Os apócrifos do Novo Testamento são tão numerosos quanto os do Antigo, senão mais. E embora alguns deles, como dissemos, promovam heresias e outros contenham lendas fabulosas acerca de um Jesus demasiado “milagreiro” (lendas, aliás, que a Igreja nunca acolheu como verídicas), nenhum deles foi escrito com a intenção de contar “a história real” de Cristo, como se fosse falsa ou mentirosa a que lemos nos Evangelhos canônicos. Falsa é a afirmação, que parece inspirar certos documentários e matérias de revista, de que nos apócrifos se encontrariam “revelações inesperadas” sobre um Jesus em nada parecido com o que vemos na Bíblia de todos os dias.
4) Os “apócrifos” da mídia. — Naturalmente, a palavra “apócrifo” faz despertar um não se sabe quê de curiosidade e suspeita, mas que, graças à TV e à internet, logo se desfaz para transformar-se em certeza, como um raciocínio que salta convicto para a conclusão sem antes examinar as premissas. “Se existem evangelhos apócrifos”, pensa-se, “é porque a Igreja Católica, por razões escusas, os terá escondido dos fiéis. Ora, que outra razão teria levado a Igreja a mantê-los longe do povo crédulo senão o fato de conterem a verdade sobre Jesus?”

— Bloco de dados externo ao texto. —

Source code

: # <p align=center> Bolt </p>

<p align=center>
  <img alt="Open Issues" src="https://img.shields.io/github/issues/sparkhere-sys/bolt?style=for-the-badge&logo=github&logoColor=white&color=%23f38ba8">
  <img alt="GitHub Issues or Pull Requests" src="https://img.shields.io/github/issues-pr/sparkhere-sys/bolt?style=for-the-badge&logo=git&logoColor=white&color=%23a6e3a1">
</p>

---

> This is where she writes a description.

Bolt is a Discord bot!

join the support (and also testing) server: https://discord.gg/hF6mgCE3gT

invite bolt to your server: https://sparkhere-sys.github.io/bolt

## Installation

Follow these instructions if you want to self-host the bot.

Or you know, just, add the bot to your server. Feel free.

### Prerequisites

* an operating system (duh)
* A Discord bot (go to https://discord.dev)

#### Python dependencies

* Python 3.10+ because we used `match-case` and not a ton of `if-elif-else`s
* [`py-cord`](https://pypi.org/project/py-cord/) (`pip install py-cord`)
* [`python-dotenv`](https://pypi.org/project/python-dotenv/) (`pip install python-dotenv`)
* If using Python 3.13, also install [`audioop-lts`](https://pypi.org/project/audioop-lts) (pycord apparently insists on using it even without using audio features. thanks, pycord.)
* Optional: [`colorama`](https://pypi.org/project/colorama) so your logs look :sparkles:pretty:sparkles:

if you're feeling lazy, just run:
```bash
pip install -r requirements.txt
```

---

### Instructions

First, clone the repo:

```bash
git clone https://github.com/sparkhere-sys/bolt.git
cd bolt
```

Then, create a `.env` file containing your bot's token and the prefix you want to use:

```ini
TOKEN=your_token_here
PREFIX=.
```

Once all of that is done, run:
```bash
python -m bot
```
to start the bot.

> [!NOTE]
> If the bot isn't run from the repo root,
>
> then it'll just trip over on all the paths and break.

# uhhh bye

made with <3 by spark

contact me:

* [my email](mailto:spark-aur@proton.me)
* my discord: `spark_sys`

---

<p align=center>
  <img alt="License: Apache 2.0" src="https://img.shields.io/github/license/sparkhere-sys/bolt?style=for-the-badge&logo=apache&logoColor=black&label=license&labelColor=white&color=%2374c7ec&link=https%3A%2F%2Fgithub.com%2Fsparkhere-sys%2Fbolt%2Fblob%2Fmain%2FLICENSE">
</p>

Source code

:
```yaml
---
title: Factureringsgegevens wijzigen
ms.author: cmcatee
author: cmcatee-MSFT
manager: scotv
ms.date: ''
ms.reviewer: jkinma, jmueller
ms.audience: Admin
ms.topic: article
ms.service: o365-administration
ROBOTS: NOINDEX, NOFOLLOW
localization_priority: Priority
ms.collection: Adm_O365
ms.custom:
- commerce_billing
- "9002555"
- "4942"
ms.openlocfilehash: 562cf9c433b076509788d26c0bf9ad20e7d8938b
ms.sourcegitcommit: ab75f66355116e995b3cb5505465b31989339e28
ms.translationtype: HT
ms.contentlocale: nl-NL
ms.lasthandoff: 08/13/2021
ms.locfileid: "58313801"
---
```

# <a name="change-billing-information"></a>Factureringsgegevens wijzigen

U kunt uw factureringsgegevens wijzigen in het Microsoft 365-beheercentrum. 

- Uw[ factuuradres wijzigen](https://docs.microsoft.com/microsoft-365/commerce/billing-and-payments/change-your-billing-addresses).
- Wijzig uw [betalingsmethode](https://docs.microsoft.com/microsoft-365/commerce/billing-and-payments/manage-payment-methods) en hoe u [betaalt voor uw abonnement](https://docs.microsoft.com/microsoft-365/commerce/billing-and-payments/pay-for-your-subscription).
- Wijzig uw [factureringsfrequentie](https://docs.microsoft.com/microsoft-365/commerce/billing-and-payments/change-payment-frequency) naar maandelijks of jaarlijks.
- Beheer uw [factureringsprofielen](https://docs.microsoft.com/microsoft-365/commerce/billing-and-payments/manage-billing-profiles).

Daí surgem as difundidíssimas “especulações” sobre o suposto conteúdo de tais escritos. O que diriam eles de tão grave para pôr a Igreja em maus lençóis, a ponto de obrigá-la a dar um “chá de sumiço” em desmentidos tão vergonhosos de sua doutrina, inventada para servir os “poderosos”?

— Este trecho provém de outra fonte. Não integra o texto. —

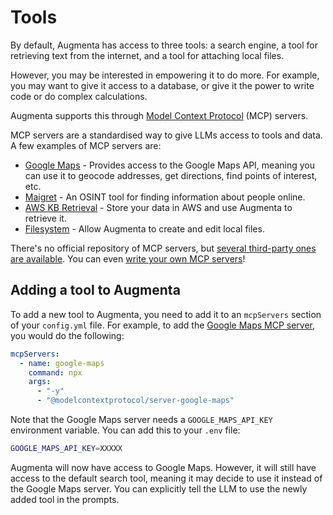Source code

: # Tools

By default, Augmenta has access to three tools: a search engine, a tool for retrieving text from the internet, and a tool for attaching local files.

However, you may be interested in empowering it to do more. For example, you may want to give it access to a database, or give it the power to write code or do complex calculations.

Augmenta supports this through [Model Context Protocol](https://modelcontextprotocol.io/) (MCP) servers.

MCP servers are a standardised way to give LLMs access to tools and data. A few examples of MCP servers are:

- [Google Maps](https://github.com/modelcontextprotocol/servers/tree/main/src/google-maps) - Provides access to the Google Maps API, meaning you can use it to geocode addresses, get directions, find points of interest, etc.
- [Maigret](https://github.com/BurtTheCoder/mcp-maigret) - An OSINT tool for finding information about people online.
- [AWS KB Retrieval](https://github.com/modelcontextprotocol/servers/tree/main/src/aws-kb-retrieval-server) - Store your data in AWS and use Augmenta to retrieve it.
- [Filesystem](https://github.com/modelcontextprotocol/servers/tree/main/src/filesystem) - Allow Augmenta to create and edit local files.

There's no official repository of MCP servers, but [several third-party ones are available](https://smithery.ai/). You can even [write your own MCP servers](https://modelcontextprotocol.io/quickstart/server)!

## Adding a tool to Augmenta

To add a new tool to Augmenta, you need to add it to an `mcpServers` section of your `config.yml` file. For example, to add the [Google Maps MCP server](https://github.com/modelcontextprotocol/servers/tree/main/src/google-maps), you would do the following:

```yaml
mcpServers:
  - name: google-maps
    command: npx
    args:
      - "-y"
      - "@modelcontextprotocol/server-google-maps"
```

Note that the Google Maps server needs a `GOOGLE_MAPS_API_KEY` environment variable. You can add this to your `.env` file:

```bash
GOOGLE_MAPS_API_KEY=XXXXX
```

Augmenta will now have access to Google Maps. However, it will still have access to the default search tool, meaning it may decide to use it instead of the Google Maps server. You can explicitly tell the LLM to use the newly added tool in the prompts.

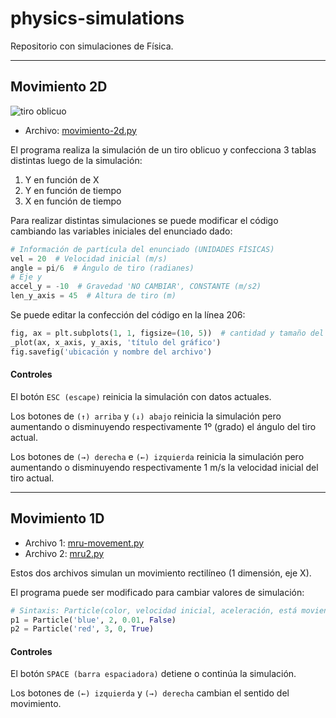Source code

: # physics-simulations
Repositorio con simulaciones de Física.

--- 
## Movimiento 2D
![tiro oblicuo](https://github.com/ianchu0317/physics-simulations/assets/71509578/c338e71d-ce1c-4db1-be9a-f2770cf104c0)

- Archivo: [movimiento-2d.py](https://github.com/ianchu0317/physics-simulations/blob/main/movimiento-2d.py)

El programa realiza la simulación de un tiro oblicuo y confecciona 3 tablas distintas luego de la simulación:
1. Y en función de X
2. Y en función de tiempo
3. X en función de tiempo

Para realizar distintas simulaciones se puede modificar el código cambiando las variables iniciales del enunciado dado:
```py
# Información de partícula del enunciado (UNIDADES FÍSICAS)
vel = 20  # Velocidad inicial (m/s)
angle = pi/6  # Ángulo de tiro (radianes)
# Eje y
accel_y = -10  # Gravedad 'NO CAMBIAR', CONSTANTE (m/s2)
len_y_axis = 45  # Altura de tiro (m)
```
Se puede editar la confección del código en la línea 206:
```py
fig, ax = plt.subplots(1, 1, figsize=(10, 5))  # cantidad y tamaño del gráfico
_plot(ax, x_axis, y_axis, 'título del gráfico')
fig.savefig('ubicación y nombre del archivo')      
```
#### Controles
El botón `ESC (escape)` reinicia la simulación con datos actuales. 

Los botones de `(↑) arriba` y `(↓) abajo` reinicia la simulación pero aumentando o disminuyendo respectivamente 1º (grado) el ángulo del tiro actual.

Los botones de `(→) derecha` e `(←) izquierda` reinicia la simulación pero aumentando o disminuyendo respectivamente 1 m/s la velocidad inicial del tiro actual. 

---
## Movimiento 1D
- Archivo 1: [mru-movement.py](https://github.com/ianchu0317/physics-simulations/blob/main/mru-movement.py)
- Archivo 2: [mru2.py](https://github.com/ianchu0317/physics-simulations/blob/main/mru2.py)

Estos dos archivos simulan un movimiento rectilíneo (1 dimensión, eje X). 

El programa puede ser modificado para cambiar valores de simulación:
```py
# Sintaxis: Particle(color, velocidad inicial, aceleración, está moviendo)
p1 = Particle('blue', 2, 0.01, False)
p2 = Particle('red', 3, 0, True)
```

#### Controles
El botón `SPACE (barra espaciadora)` detiene o continúa la simulación.

Los botones de ``(←) izquierda`` y ``(→) derecha`` cambian el sentido del movimiento.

As versões variam segundo os gostos, sempre porém com uma suposição comum de fundo: Cristo não pode ter nada a ver com o que sempre creram os cristãos e ensinou a Igreja. Por isso, nos apócrifos Jesus nunca teria afirmado ser Deus nem querido fundar uma Igreja: Ele seria um hippie avant la lettre; jamais teria proibido o divórcio nem exortado à virgindade pelo Reino: Ele seria um defensor do “amor livre”; não viveu exclusivamente para cumprir a vontade do Pai e redimir a humanidade: Ele teria achado tempo para envolver-se com Maria Madalena e, quem sabe, ter filhos…

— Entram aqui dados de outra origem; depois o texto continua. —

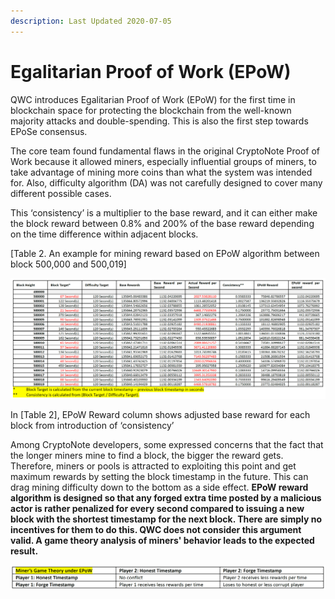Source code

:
 ```yaml
---
description: Last Updated 2020-07-05
---
```


# Egalitarian Proof of Work \(EPoW\)

QWC introduces Egalitarian Proof of Work \(EPoW\) for the first time in blockchain space for protecting the blockchain from the well-known majority attacks and double-spending. This is also the first step towards EPoSe consensus.

The core team found fundamental flaws in the original CryptoNote Proof of Work because it allowed miners, especially influential groups of miners, to take advantage of mining more coins than what the system was intended for. Also, difficulty algorithm \(DA\) was not carefully designed to cover many different possible cases.



This ‘consistency’ is a multiplier to the base reward, and it can either make the block reward between 0.8% and 200% of the base reward depending on the time difference within adjacent blocks.  

\[Table 2. An example for mining reward based on EPoW algorithm between block 500,000 and 500,019\]

![Click to enlarge the table.](../../.gitbook/assets/2%20%281%29.png)

In \[Table 2\], EPoW Reward column shows adjusted base reward for each block from introduction of ‘consistency’

Among CryptoNote developers, some expressed concerns that the fact that the longer miners mine to find a block, the bigger the reward gets. Therefore, miners or pools is attracted to exploiting this point and get maximum rewards by setting the block timestamp in the future. This can drag mining difficulty down to the bottom as a side effect. **EPoW reward algorithm is designed so that any forged extra time posted by a malicious actor is rather penalized for every second compared to issuing a new block with the shortest timestamp for the next block. There are simply no incentives for them to do this. QWC does not consider this argument valid. A game theory analysis of miners' behavior leads to the expected result.**

![Click to enlarge the table](../../.gitbook/assets/game-theory.png)


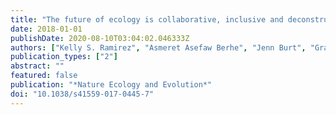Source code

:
 ```yaml
---
title: "The future of ecology is collaborative, inclusive and deconstructs biases"
date: 2018-01-01
publishDate: 2020-08-10T03:04:02.046333Z
authors: ["Kelly S. Ramirez", "Asmeret Asefaw Berhe", "Jenn Burt", "Graciela Gil-Romera", "Rebecca F. Johnson", "Amanda M. Koltz", "Iara Lacher", "Terry McGlynn", "Karina J. Nielsen", "Ruth Schmidt", "Juniper L. Simonis", "Casey P. Terhorst", "Kika Tuff"]
publication_types: ["2"]
abstract: ""
featured: false
publication: "*Nature Ecology and Evolution*"
doi: "10.1038/s41559-017-0445-7"
---
```


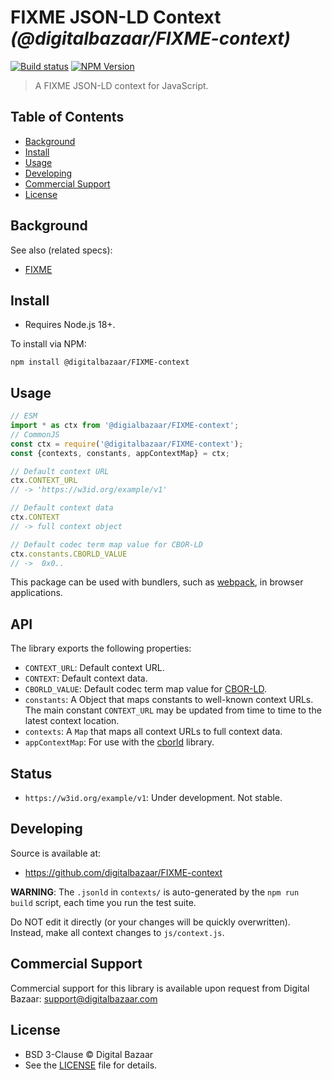# FIXME JSON-LD Context _(@digitalbazaar/FIXME-context)_

[![Build status](https://img.shields.io/github/actions/workflow/status/digitalbazaar/FIXME-context/main.yml)](https://github.com/digitalbazaar/FIXME-context/actions/workflow/main.yml)
[![NPM Version](https://img.shields.io/npm/v/@digitalbazaar/FIXME-context.svg)](https://npm.im/@digitalbazaar/FIXME-context)

> A FIXME JSON-LD context for JavaScript.

## Table of Contents

- [Background](#background)
- [Install](#install)
- [Usage](#usage)
- [Developing](#developing)
- [Commercial Support](#commercial-support)
- [License](#license)

## Background

See also (related specs):

* [FIXME](https://FIXME/FIXME)

## Install

- Requires Node.js 18+.

To install via NPM:

```
npm install @digitalbazaar/FIXME-context
```

## Usage

```js
// ESM
import * as ctx from '@digialbazaar/FIXME-context';
// CommonJS
const ctx = require('@digitalbazaar/FIXME-context');
const {contexts, constants, appContextMap} = ctx;

// Default context URL
ctx.CONTEXT_URL
// -> 'https://w3id.org/example/v1'

// Default context data
ctx.CONTEXT
// -> full context object

// Default codec term map value for CBOR-LD
ctx.constants.CBORLD_VALUE
// ->  0x0..
```

This package can be used with bundlers, such as [webpack][], in browser
applications.

## API

The library exports the following properties:
- `CONTEXT_URL`: Default context URL.
- `CONTEXT`: Default context data.
- `CBORLD_VALUE`: Default codec term map value for [CBOR-LD][].
- `constants`: A Object that maps constants to well-known context URLs. The
  main constant `CONTEXT_URL` may be updated from time to time to the
  latest context location.
- `contexts`: A `Map` that maps all context URLs to full context data.
- `appContextMap`: For use with the [cborld][] library.

## Status

- `https://w3id.org/example/v1`: Under development. Not stable.

## Developing

Source is available at:
- https://github.com/digitalbazaar/FIXME-context

**WARNING**: The `.jsonld` in `contexts/` is auto-generated by the `npm run
build` script, each time you run the test suite.

Do NOT edit it directly (or your changes will be quickly overwritten).
Instead, make all context changes to `js/context.js`.

## Commercial Support

Commercial support for this library is available upon request from
Digital Bazaar: support@digitalbazaar.com

## License

- BSD 3-Clause © Digital Bazaar
- See the [LICENSE](./LICENSE) file for details.

[CBOR-LD]: https://digitalbazaar.github.io/cbor-ld-spec/
[cborld]: https://github.com/digitalbazaar/cborld
[webpack]: https://webpack.js.org/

5) Os apócrifos de verdade. — No entanto, quem se dispuser a ir às fontes e ler os apócrifos que, de fato, sobreviveram ao naufrágio do tempo, incluindo vários heterodoxos, não achará nada disso. Na verdade, achará justamente o contrário: um Jesus muito mais “ostensivo” em seus milagres, muito mais “duro” em sua doutrina, muito mais “esquisito” em seu modo de falar e agir. O que faz pôr em dúvida, desde logo, a estranha lógica pela qual a Igreja teria escondido testemunhos escritos que, mais do que contradizer, serviriam para reforçar sua pregação sobre a divindade de Cristo. Se, com efeito, a intenção das autoridades era manter o povo num estado de ignorância forçada, quase narcotizado por doutrinas absurdas, por que o teria impedido de consumir aquela “literatura fantástica”?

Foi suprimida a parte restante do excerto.